Something Beautiful Can Come Out Of the Most Devastating Experience

If you’re lucky and had great parents, you come from a place of optimism and possibilities. Like the Little Engine Who Could, you keep on chugging whatever the circumstances are. Divorce is rarely an expectation, never something wished for as a child or an adult, because you’re not a quitter or anyone who wants a family split. One thing is certain, if you’ve experienced divorce, you can connect with other people’s similar experiences and feelings about it. It’s a bridge of commonality that spans differences such as who you hated and who you loved in the last election, what kind of music is best, or whether you believe God exists or not. Poet and author Maggie Smith’s book You Could Make this Place Beautiful: A Memoir surely resonates with many as it is a series of vignettes about her thoughts and experiences going through a divorce as a mom of two and a serious writer. It is a poignant, humorous look at a painful time, that in the hands of a poet, deftly lays bare the human and social condition of our time. 

The title of Smith’s book comes from the last few lines of her viral poem “Good Bones,” 
“Life is short and the world 
is at least half terrible, and for every kind 
stranger, there is one who would break you, 
though I keep this from my children. I am trying 
to sell them the world. Any decent realtor, 
walking you through a real shithole, chirps on 
about good bones: This place could be beautiful, 
right? You could make this place beautiful.” It illustrates bad experiences are a part of life, and parents sometimes walk a tightrope of balancing candor and honesty, while leaving a child’s sense of optimism and wonder intact, made all the more challenging by the parent’s simultaneous processing and coping with their own pilgrimage through these darker aspects of their lives. 

Smith describes her book, “I’ve wondered if I can even call this book a memoir. It’s not something that happened in the past that I’m recalling for you. It’s not a recollection, a retrospective, a reminiscence. I’m still living through this story as I write it. I’m finding mine, and telling it, but all the while, the mine is changing.”  She talks about her relationship with her husband, “When my husband introduced me at the release party for my second book of poems, I was standing off to the side of the stage, my arm around our daughter, holding her close. As he said many kind things about me, I remember thinking, Huh. What he said about me and my writing in public felt different than his attitude at home.”  

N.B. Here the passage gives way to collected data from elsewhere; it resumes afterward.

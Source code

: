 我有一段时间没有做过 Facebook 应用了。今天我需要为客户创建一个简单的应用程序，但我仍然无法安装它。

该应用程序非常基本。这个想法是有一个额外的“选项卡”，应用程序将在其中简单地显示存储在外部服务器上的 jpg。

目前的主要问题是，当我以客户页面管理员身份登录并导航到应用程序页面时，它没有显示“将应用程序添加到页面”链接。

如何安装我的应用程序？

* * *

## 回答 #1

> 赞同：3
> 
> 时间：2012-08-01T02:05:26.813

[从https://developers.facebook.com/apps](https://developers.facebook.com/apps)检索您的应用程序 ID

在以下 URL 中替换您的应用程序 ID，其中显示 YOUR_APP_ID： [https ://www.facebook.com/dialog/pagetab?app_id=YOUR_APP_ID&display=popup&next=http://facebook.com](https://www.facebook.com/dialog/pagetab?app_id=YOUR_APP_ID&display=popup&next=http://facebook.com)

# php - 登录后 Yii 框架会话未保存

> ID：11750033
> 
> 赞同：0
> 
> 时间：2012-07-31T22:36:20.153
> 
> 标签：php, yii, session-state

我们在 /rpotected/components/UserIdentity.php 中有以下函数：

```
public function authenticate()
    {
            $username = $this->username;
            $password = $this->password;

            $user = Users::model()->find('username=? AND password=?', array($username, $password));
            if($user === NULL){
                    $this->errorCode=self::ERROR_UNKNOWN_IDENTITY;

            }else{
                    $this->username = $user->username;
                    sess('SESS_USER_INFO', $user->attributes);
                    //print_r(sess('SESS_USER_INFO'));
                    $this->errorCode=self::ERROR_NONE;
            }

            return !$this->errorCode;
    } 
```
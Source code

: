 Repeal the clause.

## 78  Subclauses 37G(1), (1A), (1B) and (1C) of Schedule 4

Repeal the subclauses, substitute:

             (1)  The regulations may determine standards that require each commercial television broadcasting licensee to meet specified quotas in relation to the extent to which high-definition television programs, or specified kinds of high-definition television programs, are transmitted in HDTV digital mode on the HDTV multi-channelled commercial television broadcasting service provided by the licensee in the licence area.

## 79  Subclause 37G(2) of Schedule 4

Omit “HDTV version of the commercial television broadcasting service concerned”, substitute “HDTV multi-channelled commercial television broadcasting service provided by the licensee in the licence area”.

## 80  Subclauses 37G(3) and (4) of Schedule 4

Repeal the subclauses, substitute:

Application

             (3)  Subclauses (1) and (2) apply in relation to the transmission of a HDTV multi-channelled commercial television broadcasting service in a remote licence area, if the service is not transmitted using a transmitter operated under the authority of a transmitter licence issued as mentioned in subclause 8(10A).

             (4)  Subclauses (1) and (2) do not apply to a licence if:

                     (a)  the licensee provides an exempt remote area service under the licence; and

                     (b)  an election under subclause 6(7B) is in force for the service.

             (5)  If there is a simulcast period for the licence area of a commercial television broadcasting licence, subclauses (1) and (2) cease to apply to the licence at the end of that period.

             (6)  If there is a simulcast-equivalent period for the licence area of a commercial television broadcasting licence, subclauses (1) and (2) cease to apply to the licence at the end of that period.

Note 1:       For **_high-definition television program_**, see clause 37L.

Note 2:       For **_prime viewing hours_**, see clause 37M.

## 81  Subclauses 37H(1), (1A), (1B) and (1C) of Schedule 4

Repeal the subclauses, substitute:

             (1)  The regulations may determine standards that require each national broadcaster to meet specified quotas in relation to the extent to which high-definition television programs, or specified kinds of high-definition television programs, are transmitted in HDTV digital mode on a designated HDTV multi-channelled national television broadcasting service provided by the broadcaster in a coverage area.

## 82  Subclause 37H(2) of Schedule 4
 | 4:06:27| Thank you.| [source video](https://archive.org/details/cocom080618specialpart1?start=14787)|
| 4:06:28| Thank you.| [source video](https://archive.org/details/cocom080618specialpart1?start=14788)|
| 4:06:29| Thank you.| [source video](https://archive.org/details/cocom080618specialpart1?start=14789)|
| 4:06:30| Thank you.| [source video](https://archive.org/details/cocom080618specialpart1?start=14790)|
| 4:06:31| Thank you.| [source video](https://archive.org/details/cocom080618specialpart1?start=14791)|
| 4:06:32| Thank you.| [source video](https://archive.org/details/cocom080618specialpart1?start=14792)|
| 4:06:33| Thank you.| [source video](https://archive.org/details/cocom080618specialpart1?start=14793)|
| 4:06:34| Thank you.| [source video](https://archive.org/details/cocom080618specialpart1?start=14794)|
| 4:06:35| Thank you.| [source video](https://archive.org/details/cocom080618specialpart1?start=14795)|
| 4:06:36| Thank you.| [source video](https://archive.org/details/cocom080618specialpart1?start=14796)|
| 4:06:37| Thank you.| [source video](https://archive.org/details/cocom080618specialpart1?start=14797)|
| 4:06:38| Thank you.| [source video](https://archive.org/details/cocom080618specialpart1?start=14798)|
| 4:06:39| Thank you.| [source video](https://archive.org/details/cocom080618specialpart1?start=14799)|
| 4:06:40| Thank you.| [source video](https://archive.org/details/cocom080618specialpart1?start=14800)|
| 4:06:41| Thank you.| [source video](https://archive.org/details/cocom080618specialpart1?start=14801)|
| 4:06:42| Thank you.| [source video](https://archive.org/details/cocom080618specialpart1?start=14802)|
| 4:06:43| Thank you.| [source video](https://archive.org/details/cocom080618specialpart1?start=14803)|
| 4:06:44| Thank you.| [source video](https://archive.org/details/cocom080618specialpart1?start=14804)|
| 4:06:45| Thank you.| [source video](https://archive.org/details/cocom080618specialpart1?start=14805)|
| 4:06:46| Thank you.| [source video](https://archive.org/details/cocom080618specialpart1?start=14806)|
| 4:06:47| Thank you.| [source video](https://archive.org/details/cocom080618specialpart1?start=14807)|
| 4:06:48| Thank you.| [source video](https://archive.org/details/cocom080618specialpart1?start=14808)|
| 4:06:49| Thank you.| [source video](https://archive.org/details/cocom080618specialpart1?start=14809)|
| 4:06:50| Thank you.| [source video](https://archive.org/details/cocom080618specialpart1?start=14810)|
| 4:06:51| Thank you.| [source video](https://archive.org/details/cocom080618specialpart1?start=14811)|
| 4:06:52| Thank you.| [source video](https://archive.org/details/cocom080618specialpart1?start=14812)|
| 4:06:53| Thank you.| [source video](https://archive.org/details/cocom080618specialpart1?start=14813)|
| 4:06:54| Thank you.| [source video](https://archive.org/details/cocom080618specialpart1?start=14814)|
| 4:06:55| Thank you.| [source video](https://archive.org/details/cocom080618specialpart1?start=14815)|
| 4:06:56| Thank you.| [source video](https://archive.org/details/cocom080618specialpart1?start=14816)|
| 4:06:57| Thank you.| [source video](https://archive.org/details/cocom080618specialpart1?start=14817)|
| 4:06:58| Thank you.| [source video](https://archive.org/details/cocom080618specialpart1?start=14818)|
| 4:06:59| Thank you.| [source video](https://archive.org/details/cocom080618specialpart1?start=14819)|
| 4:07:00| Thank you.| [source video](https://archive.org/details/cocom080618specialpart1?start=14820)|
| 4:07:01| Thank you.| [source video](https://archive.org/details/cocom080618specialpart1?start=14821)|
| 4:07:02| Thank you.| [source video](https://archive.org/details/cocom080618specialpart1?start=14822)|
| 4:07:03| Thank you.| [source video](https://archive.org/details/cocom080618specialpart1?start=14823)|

As time goes on, she experiences intimations hard to forget, “One night, lying next to me in bed, my husband told me I was famous. He said it quietly in the dark. In his inflection, I heard sadness. I heard you’re not the same anymore, you’re gone somehow. ‘I’m not famous,’ I said. ‘I just wrote a famous poem.’ It wasn’t the same thing. I said it as a kind of apology, as reassurance, because I felt like I’d been accused of something. In my inflection, I hoped he’d hear I’m the same, I’m just me, I’m right here.”

Author Smith observes how work and success is valued by a society tipping the scales in favor of who earns the most money in a union. She remembers, “When I got good news related to my writing—a publication, a grant, an invitation—I sensed him [her husband] wince inwardly. So I stopped sharing good news. I made myself small, folded myself up origami tight. I canceled or declined upcoming events: See, I’ll do anything to make this marriage work. I gave up income and professional opportunities, but those sacrifices didn’t save my marriage.”  Later she notes, “Fathers don’t feel guilty for wanting an identity apart from their children, because the expectation is that they have lives outside of the home.”

There is humor with the pain: “Under all comedy is tragedy. Under the boat, the water that holds us is dark and full of things we can’t see.“ Throughout her “uncoupling” she posts about a recurring thought, “@maggiesmithpoet: Photo essay that won’t happen: Divorced woman drives her rumpled c. 2005 wedding dress across the country and takes photos of it in various locations. It’s a metaphorical ‘Weekend at Bernie’s’ sans stapled-on toupee and sunglasses, because the dead thing is the marriage.”  She describes herself, “For years I’d joked that my body was basically a plant stand for my head. I lived from the neck up, but obviously I knew I needed the rest of it to get me around, to keep me going. I fed and watered myself now and then. The body is full of surprises, some wonderful, some terrible.”

Although this book covers a difficult period in the author’s life, it is engaging, funny, touching, and uplifting because going through difficult challenges with equanimity and humor can make a person stronger, helping to clarify what’s most important, able to embrace those closest to them, draw strength and joy from each other, and discover the satisfaction of living a life defined by one’s personal independence and vocational passions.